By night she works on her first novel. (She also plays me at Words with Friends.)
• • •
As I push 40, there are many things I have learned over the course of those years. Always say please and thank you; hold the door for old people and be very sure to take the trash outside if it has raw onions in it.
But are any of these really lessons? Maybe the last one. Maybe.
As a kid I (like most kids) did really dumb things. I once roller skated down my grandmother’s driveway straight into the garage knowing I would fall flat onto my face when I didn’t lift my feet over the lip to get into the garage.
I knew this. But I wanted to know what would happen. So I kept my skates on the ground. Those skates stopped propelling forward when they hit that cement lip. I hurled forward, but not onto my face (thankfully!). I landed on both knees. My knees screamed in a bloody fashion as I cried for my grandmother.

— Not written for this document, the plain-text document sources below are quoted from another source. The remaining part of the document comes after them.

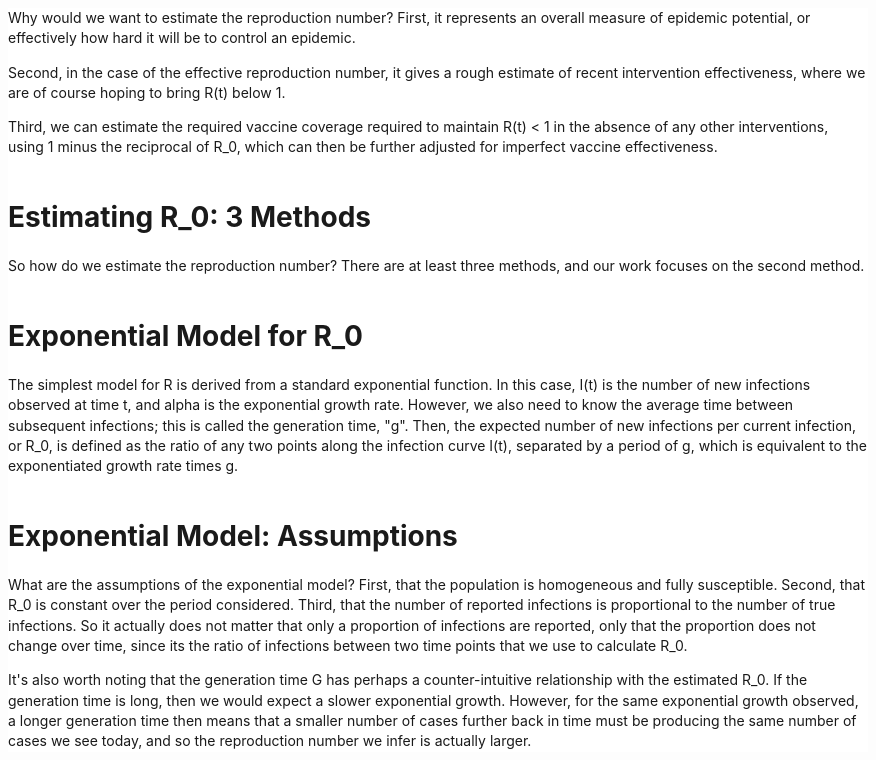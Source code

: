 Why would we want to estimate the reproduction number?
First, it represents an overall measure of epidemic potential,
or effectively how hard it will be to control an epidemic.

Second, in the case of the effective reproduction number,
it gives a rough estimate of recent intervention effectiveness,
where we are of course hoping to bring R(t) below 1.

Third, we can estimate the required vaccine coverage required
to maintain R(t) < 1 in the absence of any other interventions,
using 1 minus the reciprocal of R_0,
which can then be further adjusted for imperfect vaccine effectiveness.

# Estimating R_0: 3 Methods

So how do we estimate the reproduction number?
There are at least three methods,
and our work focuses on the second method.

# Exponential Model for R_0

The simplest model for R is derived from a standard exponential function.
In this case, I(t) is the number of new infections observed at time t,
and alpha is the exponential growth rate.
However, we also need to know the average time between subsequent infections;
this is called the generation time, "g".
Then, the expected number of new infections per current infection, or R_0,
is defined as the ratio of any two points along the infection curve I(t),
separated by a period of g,
which is equivalent to the exponentiated growth rate times g.

# Exponential Model: Assumptions

What are the assumptions of the exponential model?
First, that the population is homogeneous and fully susceptible.
Second, that R_0 is constant over the period considered.
Third, that the number of reported infections is proportional
to the number of true infections.
So it actually does not matter that only a proportion of infections are reported,
only that the proportion does not change over time,
since its the ratio of infections between two time points that we use
to calculate R_0.

It's also worth noting that the generation time G has
perhaps a counter-intuitive relationship with the estimated R_0.
If the generation time is long, then we would expect a slower exponential growth.
However, for the same exponential growth observed,
a longer generation time then means that a smaller number of cases
further back in time must be producing the same number of cases we see today,
and so the reproduction number we infer is actually larger.
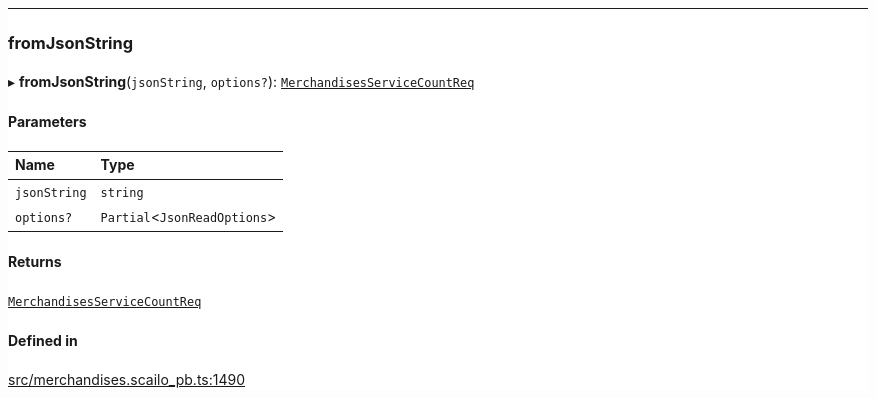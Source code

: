 ___

### fromJsonString

▸ **fromJsonString**(`jsonString`, `options?`): [`MerchandisesServiceCountReq`](MerchandisesServiceCountReq.md)

#### Parameters

| Name | Type |
| :------ | :------ |
| `jsonString` | `string` |
| `options?` | `Partial`\<`JsonReadOptions`\> |

#### Returns

[`MerchandisesServiceCountReq`](MerchandisesServiceCountReq.md)

#### Defined in

[src/merchandises.scailo_pb.ts:1490](https://github.com/scailo/ts-sdk/blob/c10a36b57201dfa5903d4b53efa1e62aa6208936/src/merchandises.scailo_pb.ts#L1490)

My grandmother (who grew up a poor, coal miner’s daughter) called me a horse’s ass and said, “Darlene, get up. Stop crying. You’ll be fine.”

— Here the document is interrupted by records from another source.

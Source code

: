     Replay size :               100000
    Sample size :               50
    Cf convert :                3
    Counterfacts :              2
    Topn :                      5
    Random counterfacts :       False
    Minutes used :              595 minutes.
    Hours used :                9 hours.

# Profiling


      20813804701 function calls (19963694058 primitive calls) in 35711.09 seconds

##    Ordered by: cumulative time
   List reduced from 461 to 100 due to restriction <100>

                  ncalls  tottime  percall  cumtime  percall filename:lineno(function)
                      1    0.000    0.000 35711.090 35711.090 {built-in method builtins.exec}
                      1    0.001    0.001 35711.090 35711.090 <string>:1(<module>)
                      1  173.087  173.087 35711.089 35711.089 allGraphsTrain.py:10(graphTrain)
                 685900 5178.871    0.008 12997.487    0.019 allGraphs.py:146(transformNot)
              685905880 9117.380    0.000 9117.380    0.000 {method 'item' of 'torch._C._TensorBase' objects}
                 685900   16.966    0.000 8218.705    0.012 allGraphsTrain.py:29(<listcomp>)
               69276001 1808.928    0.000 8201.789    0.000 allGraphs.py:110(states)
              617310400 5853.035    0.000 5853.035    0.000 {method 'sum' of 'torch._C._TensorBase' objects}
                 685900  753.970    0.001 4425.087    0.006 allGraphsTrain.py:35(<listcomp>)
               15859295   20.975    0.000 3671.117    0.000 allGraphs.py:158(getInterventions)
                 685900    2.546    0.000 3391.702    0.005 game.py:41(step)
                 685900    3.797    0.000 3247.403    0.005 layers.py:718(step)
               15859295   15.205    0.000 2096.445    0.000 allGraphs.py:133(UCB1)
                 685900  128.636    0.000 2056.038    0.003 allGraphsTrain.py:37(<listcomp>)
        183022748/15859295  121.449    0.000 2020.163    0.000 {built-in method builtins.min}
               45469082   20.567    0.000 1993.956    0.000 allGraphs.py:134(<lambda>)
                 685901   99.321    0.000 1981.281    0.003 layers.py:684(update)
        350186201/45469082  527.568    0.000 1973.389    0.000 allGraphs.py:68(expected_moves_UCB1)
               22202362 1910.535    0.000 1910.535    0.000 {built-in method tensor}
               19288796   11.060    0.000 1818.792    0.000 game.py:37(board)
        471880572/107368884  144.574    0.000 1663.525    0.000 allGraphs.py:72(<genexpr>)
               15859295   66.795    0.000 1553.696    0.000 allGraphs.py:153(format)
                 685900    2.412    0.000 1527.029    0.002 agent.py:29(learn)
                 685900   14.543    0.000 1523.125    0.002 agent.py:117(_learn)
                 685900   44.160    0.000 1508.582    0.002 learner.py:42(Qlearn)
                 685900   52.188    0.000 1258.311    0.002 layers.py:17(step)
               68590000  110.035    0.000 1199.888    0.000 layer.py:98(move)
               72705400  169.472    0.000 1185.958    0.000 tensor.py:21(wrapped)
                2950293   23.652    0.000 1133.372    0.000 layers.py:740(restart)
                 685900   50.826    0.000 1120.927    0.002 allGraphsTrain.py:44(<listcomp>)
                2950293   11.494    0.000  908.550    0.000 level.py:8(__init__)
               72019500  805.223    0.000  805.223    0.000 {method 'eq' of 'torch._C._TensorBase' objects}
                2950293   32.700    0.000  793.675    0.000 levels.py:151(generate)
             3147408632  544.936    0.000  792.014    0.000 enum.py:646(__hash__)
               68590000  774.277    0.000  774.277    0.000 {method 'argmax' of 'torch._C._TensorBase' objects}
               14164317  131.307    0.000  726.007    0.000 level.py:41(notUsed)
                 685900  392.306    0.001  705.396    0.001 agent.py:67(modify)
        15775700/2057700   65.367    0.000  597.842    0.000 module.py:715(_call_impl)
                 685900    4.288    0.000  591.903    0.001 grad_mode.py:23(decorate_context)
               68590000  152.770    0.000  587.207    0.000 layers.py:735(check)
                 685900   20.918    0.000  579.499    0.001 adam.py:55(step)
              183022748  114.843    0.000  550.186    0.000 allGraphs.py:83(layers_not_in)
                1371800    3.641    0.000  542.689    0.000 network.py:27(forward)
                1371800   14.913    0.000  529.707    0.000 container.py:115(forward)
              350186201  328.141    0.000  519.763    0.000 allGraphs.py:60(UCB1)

I was an eight year old in shock at that point.
“Get up?” “Stop crying?” Fine?!”
Turns out my grandmother’s refusal to coddle and baby me worked to my advantage as the years passed.

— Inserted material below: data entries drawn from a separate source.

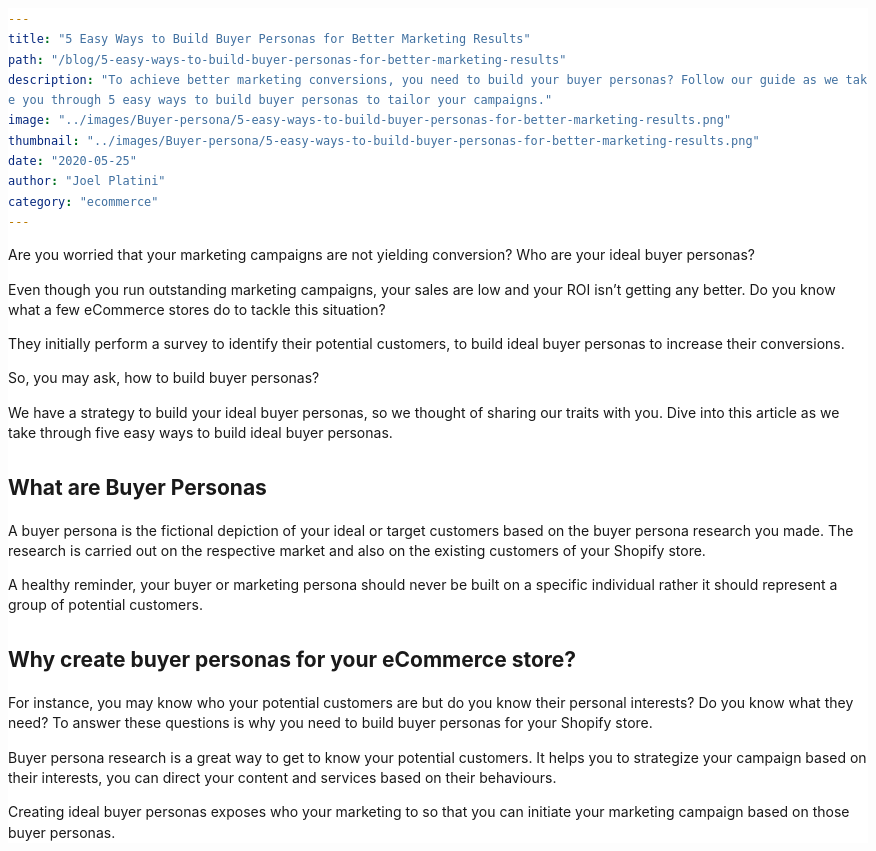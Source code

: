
 ```yaml
---
title: "5 Easy Ways to Build Buyer Personas for Better Marketing Results"
path: "/blog/5-easy-ways-to-build-buyer-personas-for-better-marketing-results"
description: "To achieve better marketing conversions, you need to build your buyer personas? Follow our guide as we take you through 5 easy ways to build buyer personas to tailor your campaigns."
image: "../images/Buyer-persona/5-easy-ways-to-build-buyer-personas-for-better-marketing-results.png"
thumbnail: "../images/Buyer-persona/5-easy-ways-to-build-buyer-personas-for-better-marketing-results.png"
date: "2020-05-25"
author: "Joel Platini"
category: "ecommerce"
---
```


Are you worried that your marketing campaigns are not yielding conversion? Who are your ideal buyer personas?

Even though you run outstanding marketing campaigns, your sales are low and your ROI isn’t getting any better. Do you know what a few eCommerce stores do to tackle this situation?

They initially perform a survey to identify their potential customers, to build ideal buyer personas to increase their conversions.

So, you may ask, how to build buyer personas?

We have a strategy to build your ideal buyer personas, so we thought of sharing our traits with you. Dive into this article as we take through five easy ways to build ideal buyer personas. 

<toc>
</toc>

## What are Buyer Personas

A buyer persona is the fictional depiction of your ideal or target customers based on the buyer persona research you made. The research is carried out on the respective market and also on the existing customers of your Shopify store.

A healthy reminder, your buyer or marketing persona should never be built on a specific individual rather it should represent a group of potential customers.

## Why create buyer personas for your eCommerce store?

For instance, you may know who your potential customers are but do you know their personal interests? Do you know what they need? To answer these questions is why you need to build buyer personas for your Shopify store.

Buyer persona research is a great way to get to know your potential customers. It helps you to strategize your campaign based on their interests, you can direct your content and services based on their behaviours.

Creating ideal buyer personas exposes who your marketing to so that you can initiate your marketing campaign based on those buyer personas.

Well, most of the time. I still have that “ooh I wonder what will happen if I do this?” mentality.
When I was somewhere between eight and eleven years old, I was in the bathroom at my parents’ house and brushing my teeth with Crest toothpaste or something. My parents used Pepsodent, which is the equivalent of brushing your teeth with gasoline.
My mind started going as my eyes drifted over to the Pepsodent. Pepsodent. Hmm. This stuff is pretty strong. I wonder what would happen if I put it on my eyelids, like eye shadow?
Yes. That is a thought process I actually had when I was a little girl.
And to keep you from suspense any longer, I did put the toothpaste made with real gasoline on my eyelids. It burned like hell. Yet, there was a cool mentholated feeling.
I really think there was potential there to permanently blind myself.
The next three minutes in the bathroom went something like:
“Owwwww!” as I frantically searched around for a towel or something to wipe the damn gasoline off of my eyes. It was piercing the lids as it seeped into my eyeballs. As I write this I am laughing because I can see myself with flailing arms (much like Jodi Foster in the dark room in Silence of the Lambs) trying to find a wash rag or towel or something in the bathroom to wipe off my eyelids.
Nope. Nothing. Had I prepared I would have remembered there was never a towel in the bathroom at my parents. Never.
“Oh my God, I am gonna go blind!” I whispered to myself as I refused to cry. I could not cry. Only sissies cried. I was no sissy. Gram would not tolerate me crying.
I managed to get myself out of the bathroom and into my bedroom (which thankfully was right next to the bathroom) and get the toothpaste off of my eyelids. I was able to see clearly about an hour later.
The lesson I learned was this: take chances! Unless it involves putting chemicals in a creamy mentholated form on your body, then be sure to read the fine print first.
Calculated chances are important. They build our character and sometimes we learn that the one thing we feared became that thing we loved the most.
When is the last time you really took a chance at something? Did you succeed or fail? Or did you burn your eyelids?